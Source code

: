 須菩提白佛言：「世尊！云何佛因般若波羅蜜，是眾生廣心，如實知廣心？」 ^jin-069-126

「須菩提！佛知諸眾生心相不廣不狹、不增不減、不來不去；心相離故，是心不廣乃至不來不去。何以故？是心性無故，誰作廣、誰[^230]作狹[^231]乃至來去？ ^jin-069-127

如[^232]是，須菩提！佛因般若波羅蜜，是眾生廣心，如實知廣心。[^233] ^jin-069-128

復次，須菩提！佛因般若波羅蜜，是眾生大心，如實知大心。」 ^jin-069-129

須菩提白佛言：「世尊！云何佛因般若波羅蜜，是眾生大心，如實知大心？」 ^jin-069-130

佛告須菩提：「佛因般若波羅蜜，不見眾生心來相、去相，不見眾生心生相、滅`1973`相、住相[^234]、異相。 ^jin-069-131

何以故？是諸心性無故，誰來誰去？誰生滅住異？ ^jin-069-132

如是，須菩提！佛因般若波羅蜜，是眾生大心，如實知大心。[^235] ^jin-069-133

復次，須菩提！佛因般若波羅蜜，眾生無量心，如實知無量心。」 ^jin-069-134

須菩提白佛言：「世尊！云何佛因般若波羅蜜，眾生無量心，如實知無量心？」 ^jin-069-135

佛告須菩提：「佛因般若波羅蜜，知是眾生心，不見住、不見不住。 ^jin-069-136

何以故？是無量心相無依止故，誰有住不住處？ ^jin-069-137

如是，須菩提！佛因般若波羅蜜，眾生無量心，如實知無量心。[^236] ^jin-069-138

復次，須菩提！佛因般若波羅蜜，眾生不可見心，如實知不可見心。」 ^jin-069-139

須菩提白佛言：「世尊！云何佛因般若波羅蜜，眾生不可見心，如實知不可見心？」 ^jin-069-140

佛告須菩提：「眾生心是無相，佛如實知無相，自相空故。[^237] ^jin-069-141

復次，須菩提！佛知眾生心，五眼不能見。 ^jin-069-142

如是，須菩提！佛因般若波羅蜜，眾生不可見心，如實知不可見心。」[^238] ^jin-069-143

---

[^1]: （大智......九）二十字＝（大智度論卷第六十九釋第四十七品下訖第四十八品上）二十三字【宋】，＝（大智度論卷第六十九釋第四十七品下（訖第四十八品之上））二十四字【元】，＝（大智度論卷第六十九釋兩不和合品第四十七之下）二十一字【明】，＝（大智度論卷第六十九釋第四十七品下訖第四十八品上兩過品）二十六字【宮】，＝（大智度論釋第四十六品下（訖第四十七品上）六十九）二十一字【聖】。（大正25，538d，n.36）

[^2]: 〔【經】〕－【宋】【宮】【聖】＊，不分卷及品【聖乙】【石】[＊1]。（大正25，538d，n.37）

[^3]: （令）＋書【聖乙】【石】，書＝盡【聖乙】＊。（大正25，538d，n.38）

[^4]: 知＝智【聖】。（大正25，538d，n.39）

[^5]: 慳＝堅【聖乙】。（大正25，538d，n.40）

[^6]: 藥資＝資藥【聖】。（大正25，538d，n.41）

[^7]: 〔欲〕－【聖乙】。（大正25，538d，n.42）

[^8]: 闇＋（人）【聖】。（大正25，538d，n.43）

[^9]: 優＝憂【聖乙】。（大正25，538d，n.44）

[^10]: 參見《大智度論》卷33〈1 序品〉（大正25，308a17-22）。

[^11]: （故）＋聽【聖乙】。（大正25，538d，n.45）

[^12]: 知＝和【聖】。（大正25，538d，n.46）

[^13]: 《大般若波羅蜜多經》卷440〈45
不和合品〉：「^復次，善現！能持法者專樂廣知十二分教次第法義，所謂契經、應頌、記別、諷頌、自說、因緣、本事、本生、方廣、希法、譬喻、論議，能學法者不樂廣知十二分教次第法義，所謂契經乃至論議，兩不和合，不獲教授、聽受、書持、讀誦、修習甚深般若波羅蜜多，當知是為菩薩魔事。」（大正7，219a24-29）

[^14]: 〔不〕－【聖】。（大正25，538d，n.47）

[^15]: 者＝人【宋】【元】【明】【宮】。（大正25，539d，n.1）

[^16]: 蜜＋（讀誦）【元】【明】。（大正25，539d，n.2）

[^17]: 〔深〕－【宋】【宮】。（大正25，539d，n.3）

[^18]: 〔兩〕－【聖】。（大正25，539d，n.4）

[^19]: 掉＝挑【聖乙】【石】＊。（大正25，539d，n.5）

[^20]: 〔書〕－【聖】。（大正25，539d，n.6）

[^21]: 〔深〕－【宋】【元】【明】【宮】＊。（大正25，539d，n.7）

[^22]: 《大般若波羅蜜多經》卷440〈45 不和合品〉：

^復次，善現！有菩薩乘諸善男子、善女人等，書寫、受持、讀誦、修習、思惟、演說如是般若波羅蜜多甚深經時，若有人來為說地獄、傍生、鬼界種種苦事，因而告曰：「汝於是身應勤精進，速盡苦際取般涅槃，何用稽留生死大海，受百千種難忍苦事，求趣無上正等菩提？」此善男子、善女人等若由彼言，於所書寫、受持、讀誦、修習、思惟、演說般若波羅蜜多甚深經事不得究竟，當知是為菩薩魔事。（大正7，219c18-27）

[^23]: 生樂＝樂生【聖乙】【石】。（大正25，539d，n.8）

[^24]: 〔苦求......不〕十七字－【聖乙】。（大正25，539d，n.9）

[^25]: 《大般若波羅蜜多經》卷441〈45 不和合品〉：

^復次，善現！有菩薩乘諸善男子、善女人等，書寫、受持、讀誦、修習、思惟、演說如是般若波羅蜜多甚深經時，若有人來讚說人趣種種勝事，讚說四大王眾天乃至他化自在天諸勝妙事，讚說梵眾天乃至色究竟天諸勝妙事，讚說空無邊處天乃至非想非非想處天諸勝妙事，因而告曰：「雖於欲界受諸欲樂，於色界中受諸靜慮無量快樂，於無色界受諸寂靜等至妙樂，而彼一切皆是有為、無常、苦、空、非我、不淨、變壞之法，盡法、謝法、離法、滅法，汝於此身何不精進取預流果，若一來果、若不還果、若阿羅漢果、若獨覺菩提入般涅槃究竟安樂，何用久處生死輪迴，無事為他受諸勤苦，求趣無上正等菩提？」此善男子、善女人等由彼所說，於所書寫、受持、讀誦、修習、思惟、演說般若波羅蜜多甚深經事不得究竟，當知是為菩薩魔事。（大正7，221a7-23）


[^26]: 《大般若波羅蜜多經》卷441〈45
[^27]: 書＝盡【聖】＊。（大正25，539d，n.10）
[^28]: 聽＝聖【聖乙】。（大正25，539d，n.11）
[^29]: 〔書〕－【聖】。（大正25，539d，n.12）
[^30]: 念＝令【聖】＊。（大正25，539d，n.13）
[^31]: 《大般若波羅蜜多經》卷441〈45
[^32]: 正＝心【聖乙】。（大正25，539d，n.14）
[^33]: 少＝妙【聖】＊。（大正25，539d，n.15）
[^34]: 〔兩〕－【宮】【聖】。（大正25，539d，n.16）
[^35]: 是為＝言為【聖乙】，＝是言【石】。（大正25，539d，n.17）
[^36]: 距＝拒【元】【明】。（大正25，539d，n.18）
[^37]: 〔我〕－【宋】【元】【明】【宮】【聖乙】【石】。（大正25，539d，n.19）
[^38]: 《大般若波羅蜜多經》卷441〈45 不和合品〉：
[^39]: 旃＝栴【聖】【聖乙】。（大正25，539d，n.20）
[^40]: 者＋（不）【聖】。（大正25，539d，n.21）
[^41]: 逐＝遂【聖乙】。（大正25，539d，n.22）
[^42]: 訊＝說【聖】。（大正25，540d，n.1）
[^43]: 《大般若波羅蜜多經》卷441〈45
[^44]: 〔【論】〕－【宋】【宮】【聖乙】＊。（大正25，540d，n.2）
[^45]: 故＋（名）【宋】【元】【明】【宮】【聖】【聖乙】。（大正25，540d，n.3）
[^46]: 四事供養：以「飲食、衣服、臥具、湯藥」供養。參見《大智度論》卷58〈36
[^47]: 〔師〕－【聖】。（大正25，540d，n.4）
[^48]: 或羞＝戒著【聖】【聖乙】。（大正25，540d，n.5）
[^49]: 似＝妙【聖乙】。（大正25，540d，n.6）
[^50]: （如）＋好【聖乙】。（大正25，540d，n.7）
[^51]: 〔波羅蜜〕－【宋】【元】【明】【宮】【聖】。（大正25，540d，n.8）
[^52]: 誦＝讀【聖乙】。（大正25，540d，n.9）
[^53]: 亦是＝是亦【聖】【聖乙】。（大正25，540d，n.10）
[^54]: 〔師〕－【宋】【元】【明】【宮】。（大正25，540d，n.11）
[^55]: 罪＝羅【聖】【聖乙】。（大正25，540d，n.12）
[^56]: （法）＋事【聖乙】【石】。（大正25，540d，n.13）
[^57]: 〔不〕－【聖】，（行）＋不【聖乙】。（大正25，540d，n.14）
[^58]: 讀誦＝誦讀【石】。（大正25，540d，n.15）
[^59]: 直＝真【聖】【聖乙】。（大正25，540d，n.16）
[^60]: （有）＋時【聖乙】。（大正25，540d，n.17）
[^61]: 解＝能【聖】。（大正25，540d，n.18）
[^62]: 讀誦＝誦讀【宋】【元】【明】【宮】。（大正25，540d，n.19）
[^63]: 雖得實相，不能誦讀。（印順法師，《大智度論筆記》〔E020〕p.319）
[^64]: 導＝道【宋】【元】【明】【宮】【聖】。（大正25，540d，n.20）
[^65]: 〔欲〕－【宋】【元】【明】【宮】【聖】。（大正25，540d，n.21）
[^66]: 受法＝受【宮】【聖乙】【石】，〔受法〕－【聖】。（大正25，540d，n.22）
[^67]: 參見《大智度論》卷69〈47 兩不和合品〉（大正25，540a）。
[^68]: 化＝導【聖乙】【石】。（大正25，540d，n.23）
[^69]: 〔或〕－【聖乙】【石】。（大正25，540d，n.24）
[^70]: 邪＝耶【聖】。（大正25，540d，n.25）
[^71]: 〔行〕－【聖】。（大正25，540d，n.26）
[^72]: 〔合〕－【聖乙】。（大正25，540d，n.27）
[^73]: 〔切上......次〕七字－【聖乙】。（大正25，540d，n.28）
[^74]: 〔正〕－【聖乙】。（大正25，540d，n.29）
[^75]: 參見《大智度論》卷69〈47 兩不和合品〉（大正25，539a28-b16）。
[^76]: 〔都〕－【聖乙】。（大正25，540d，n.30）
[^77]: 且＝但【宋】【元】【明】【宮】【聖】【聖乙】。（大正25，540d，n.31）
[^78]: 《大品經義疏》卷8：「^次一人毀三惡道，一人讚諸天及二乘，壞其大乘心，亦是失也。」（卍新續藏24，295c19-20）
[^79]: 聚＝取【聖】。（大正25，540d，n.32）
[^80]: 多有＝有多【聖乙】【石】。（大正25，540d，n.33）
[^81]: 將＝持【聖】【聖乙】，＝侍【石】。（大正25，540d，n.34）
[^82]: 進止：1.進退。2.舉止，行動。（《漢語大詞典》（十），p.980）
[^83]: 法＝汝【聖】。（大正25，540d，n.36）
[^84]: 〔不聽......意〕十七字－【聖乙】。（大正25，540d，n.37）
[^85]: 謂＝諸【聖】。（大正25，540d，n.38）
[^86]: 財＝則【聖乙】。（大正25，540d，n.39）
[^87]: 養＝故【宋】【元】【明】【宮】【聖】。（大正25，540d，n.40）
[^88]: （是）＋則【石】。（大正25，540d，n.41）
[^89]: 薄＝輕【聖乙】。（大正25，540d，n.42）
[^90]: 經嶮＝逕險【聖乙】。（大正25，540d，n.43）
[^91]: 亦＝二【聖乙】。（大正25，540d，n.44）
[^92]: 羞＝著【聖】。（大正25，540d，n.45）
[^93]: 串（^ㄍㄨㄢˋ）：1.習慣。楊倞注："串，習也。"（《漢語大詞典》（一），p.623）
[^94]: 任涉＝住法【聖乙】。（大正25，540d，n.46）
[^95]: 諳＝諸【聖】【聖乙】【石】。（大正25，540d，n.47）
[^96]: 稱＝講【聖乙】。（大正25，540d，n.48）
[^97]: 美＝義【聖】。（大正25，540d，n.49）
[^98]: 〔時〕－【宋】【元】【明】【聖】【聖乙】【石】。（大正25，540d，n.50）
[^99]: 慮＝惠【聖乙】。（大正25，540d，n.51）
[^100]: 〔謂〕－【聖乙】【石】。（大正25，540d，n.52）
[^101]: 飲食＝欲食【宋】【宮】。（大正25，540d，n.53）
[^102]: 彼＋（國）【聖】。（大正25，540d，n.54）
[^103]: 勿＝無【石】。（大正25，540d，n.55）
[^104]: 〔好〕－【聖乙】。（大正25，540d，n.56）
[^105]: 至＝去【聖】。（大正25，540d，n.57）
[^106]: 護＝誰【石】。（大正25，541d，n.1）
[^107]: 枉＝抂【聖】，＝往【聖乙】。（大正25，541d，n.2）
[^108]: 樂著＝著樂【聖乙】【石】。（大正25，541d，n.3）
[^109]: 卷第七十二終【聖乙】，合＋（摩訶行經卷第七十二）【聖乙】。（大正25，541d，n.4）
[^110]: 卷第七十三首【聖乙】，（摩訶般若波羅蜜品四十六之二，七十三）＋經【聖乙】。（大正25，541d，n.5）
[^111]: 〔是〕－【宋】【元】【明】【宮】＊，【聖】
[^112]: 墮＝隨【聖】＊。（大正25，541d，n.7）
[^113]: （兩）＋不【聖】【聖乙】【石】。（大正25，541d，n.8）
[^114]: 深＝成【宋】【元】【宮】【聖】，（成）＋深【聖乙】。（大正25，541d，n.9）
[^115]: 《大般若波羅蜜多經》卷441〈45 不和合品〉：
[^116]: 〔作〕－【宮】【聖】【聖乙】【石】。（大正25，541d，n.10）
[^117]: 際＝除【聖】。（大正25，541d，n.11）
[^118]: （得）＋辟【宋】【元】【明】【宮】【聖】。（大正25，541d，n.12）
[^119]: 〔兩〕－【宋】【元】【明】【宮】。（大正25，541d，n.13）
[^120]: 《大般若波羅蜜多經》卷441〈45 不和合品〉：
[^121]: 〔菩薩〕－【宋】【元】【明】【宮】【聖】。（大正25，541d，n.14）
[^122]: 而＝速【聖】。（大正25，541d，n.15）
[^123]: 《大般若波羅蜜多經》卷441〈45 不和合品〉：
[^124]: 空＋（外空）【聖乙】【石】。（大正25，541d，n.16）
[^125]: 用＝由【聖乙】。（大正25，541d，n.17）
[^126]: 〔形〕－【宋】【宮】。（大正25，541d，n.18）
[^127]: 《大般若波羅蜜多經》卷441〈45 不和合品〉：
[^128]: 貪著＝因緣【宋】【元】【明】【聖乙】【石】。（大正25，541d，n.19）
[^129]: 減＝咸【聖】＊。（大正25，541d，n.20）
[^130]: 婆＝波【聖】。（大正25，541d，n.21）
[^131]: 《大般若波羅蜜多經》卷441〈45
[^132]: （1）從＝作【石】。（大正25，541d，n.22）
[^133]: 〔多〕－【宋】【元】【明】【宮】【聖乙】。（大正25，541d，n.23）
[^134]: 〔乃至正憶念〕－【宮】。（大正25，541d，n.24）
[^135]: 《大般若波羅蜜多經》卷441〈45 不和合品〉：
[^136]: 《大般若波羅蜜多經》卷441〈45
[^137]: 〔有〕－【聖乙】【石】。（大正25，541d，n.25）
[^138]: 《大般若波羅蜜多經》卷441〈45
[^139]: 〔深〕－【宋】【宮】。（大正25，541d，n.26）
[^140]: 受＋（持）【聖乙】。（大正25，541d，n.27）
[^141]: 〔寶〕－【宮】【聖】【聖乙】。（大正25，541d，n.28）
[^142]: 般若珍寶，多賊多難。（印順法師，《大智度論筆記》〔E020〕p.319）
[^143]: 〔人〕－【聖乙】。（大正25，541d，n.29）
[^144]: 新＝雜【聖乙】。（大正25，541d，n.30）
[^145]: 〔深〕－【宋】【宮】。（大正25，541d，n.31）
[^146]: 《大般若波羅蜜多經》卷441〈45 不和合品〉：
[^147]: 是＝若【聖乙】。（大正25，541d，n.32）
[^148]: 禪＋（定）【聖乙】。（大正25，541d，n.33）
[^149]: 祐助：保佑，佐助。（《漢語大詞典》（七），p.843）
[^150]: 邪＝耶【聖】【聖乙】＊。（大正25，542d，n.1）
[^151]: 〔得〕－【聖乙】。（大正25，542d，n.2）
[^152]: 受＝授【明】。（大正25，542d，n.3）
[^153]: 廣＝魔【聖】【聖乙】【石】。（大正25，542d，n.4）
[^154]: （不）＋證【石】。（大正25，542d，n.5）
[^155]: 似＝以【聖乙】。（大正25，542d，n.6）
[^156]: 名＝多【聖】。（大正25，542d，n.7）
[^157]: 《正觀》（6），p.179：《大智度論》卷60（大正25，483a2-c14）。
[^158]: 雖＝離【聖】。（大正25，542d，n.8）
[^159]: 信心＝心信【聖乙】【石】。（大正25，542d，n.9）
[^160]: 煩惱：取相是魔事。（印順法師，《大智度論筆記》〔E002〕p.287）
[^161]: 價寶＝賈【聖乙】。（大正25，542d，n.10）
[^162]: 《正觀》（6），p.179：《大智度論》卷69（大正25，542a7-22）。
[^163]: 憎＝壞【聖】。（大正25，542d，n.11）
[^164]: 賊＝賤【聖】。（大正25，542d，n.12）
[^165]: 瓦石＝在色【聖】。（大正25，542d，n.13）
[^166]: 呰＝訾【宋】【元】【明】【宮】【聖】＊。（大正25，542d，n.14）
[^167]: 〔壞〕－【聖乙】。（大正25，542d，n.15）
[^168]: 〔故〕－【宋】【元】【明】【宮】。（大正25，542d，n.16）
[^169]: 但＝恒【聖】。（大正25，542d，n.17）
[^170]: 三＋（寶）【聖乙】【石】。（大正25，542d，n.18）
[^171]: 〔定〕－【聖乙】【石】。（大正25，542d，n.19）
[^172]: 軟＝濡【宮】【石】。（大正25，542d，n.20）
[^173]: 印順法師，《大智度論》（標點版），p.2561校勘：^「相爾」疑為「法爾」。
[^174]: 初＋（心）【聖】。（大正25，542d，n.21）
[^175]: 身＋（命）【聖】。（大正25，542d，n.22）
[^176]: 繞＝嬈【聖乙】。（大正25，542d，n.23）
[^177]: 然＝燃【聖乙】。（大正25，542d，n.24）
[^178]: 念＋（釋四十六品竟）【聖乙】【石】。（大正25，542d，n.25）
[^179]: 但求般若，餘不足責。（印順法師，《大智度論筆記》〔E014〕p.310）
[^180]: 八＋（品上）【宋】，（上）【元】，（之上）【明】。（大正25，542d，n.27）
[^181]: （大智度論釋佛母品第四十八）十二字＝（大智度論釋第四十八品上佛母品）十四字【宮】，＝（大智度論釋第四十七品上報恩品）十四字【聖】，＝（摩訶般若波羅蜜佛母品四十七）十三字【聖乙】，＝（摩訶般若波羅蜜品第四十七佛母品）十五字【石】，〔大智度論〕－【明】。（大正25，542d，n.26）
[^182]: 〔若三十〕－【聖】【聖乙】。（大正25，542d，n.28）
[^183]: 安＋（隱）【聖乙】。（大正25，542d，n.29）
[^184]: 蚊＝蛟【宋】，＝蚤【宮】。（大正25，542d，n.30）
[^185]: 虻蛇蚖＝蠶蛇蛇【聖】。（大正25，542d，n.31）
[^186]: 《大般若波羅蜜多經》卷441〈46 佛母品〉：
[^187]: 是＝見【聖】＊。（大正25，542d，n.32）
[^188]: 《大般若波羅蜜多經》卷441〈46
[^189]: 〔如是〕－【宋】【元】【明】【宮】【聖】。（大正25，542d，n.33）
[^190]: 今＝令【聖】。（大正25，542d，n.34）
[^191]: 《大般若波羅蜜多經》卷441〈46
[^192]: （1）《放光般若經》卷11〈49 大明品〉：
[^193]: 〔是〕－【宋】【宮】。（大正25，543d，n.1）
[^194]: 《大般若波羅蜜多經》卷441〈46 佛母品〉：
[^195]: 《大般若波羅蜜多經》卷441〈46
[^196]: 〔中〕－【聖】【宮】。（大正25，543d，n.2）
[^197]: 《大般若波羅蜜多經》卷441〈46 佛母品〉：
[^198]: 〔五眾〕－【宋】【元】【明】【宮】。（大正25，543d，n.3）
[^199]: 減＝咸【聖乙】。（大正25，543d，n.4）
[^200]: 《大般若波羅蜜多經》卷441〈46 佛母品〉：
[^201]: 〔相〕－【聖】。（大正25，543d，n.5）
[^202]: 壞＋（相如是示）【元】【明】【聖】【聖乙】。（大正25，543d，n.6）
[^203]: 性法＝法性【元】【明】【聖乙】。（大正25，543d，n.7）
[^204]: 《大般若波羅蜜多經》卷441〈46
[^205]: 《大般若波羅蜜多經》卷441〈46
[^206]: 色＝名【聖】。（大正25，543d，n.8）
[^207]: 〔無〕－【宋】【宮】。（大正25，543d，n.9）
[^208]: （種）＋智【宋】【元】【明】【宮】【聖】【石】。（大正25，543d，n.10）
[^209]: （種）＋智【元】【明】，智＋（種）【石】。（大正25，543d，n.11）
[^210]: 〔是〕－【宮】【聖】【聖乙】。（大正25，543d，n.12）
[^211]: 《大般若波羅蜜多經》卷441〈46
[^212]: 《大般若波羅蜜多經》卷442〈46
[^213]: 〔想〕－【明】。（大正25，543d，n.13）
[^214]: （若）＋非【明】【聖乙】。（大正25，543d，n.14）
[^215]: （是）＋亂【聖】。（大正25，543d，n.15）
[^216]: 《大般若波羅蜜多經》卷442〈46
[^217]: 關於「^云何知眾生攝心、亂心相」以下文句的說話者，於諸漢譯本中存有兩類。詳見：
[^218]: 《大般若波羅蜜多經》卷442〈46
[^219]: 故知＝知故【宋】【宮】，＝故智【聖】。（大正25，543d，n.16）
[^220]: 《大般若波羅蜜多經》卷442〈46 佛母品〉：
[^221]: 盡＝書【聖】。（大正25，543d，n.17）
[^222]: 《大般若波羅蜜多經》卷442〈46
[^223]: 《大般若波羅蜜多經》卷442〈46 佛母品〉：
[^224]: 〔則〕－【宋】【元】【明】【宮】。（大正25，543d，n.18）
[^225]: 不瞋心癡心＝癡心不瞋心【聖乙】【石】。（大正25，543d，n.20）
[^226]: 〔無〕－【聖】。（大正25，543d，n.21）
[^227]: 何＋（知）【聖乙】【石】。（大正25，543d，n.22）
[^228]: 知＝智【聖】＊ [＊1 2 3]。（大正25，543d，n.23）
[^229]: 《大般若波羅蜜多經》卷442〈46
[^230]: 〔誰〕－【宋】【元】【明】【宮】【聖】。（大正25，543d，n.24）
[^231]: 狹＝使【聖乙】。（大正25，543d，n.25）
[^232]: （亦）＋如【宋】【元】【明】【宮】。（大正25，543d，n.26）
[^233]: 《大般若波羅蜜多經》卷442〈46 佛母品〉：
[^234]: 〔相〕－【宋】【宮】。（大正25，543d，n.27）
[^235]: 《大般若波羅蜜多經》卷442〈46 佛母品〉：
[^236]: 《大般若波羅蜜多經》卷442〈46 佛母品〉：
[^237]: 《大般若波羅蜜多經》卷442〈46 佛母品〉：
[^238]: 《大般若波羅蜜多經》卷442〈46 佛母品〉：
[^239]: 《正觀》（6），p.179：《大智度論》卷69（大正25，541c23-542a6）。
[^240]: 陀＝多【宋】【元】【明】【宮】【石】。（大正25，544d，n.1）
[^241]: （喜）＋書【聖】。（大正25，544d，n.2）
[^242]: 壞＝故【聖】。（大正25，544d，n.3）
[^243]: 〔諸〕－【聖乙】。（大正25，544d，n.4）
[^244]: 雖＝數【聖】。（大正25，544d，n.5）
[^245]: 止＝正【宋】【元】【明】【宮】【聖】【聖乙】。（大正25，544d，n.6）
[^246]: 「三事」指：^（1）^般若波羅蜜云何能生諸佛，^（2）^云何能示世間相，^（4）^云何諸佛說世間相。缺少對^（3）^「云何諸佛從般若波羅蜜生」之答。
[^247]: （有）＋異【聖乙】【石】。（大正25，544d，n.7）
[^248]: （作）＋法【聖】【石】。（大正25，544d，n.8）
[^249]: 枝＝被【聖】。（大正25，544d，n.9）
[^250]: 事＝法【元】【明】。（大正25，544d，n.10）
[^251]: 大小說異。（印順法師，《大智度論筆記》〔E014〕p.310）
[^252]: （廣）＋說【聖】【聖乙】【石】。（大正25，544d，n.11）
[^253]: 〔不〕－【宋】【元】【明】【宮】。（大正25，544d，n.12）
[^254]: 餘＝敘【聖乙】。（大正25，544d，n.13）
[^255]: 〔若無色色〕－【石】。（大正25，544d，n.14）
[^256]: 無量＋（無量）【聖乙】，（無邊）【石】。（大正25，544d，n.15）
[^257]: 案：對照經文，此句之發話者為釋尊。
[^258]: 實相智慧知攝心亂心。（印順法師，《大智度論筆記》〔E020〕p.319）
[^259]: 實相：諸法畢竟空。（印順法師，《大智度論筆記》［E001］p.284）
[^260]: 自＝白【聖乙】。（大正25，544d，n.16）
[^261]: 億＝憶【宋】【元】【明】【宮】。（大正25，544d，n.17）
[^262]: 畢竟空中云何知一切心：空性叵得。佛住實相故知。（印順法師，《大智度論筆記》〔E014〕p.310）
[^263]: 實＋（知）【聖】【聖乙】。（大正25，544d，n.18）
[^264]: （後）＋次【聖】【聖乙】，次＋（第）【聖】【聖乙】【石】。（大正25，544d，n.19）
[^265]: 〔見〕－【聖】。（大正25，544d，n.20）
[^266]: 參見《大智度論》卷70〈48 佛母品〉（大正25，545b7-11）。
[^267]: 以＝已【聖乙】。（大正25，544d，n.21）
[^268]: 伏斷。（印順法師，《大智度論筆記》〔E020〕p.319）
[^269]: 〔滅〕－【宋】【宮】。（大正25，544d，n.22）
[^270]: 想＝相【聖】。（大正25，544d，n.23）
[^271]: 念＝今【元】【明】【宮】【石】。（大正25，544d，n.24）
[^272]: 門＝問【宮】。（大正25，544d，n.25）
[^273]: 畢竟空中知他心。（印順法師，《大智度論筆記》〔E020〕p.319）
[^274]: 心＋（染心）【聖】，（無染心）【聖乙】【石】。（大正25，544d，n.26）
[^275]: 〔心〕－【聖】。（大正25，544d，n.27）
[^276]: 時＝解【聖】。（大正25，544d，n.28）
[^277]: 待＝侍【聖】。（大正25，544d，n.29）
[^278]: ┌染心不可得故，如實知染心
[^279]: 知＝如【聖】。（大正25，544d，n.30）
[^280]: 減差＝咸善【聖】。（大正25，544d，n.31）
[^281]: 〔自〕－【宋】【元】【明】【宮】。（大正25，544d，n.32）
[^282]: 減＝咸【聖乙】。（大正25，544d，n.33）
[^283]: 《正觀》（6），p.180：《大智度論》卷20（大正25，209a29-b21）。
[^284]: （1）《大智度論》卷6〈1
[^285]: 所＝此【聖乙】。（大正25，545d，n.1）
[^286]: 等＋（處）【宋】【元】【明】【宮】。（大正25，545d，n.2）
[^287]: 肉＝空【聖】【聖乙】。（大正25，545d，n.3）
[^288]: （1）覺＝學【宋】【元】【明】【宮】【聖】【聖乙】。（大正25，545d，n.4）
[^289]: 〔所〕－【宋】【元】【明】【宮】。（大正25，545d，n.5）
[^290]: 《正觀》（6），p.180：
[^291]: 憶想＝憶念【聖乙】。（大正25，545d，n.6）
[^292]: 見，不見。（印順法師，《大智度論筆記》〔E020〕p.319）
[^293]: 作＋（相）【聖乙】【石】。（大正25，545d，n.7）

● Task directions: Take the lines above from the one containing "[^277]: 待＝侍【聖】。（大正25，544d，n.29）" to the one containing "[^288]: （1）覺＝學" and retype them exactly, both ends included, with nothing added.

● Written solution:
[^277]: 待＝侍【聖】。（大正25，544d，n.29）
[^278]: ┌染心不可得故，如實知染心
[^279]: 知＝如【聖】。（大正25，544d，n.30）
[^280]: 減差＝咸善【聖】。（大正25，544d，n.31）
[^281]: 〔自〕－【宋】【元】【明】【宮】。（大正25，544d，n.32）
[^282]: 減＝咸【聖乙】。（大正25，544d，n.33）
[^283]: 《正觀》（6），p.180：《大智度論》卷20（大正25，209a29-b21）。
[^284]: （1）《大智度論》卷6〈1
[^285]: 所＝此【聖乙】。（大正25，545d，n.1）
[^286]: 等＋（處）【宋】【元】【明】【宮】。（大正25，545d，n.2）
[^287]: 肉＝空【聖】【聖乙】。（大正25，545d，n.3）
[^288]: （1）覺＝學【宋】【元】【明】【宮】【聖】【聖乙】。（大正25，545d，n.4）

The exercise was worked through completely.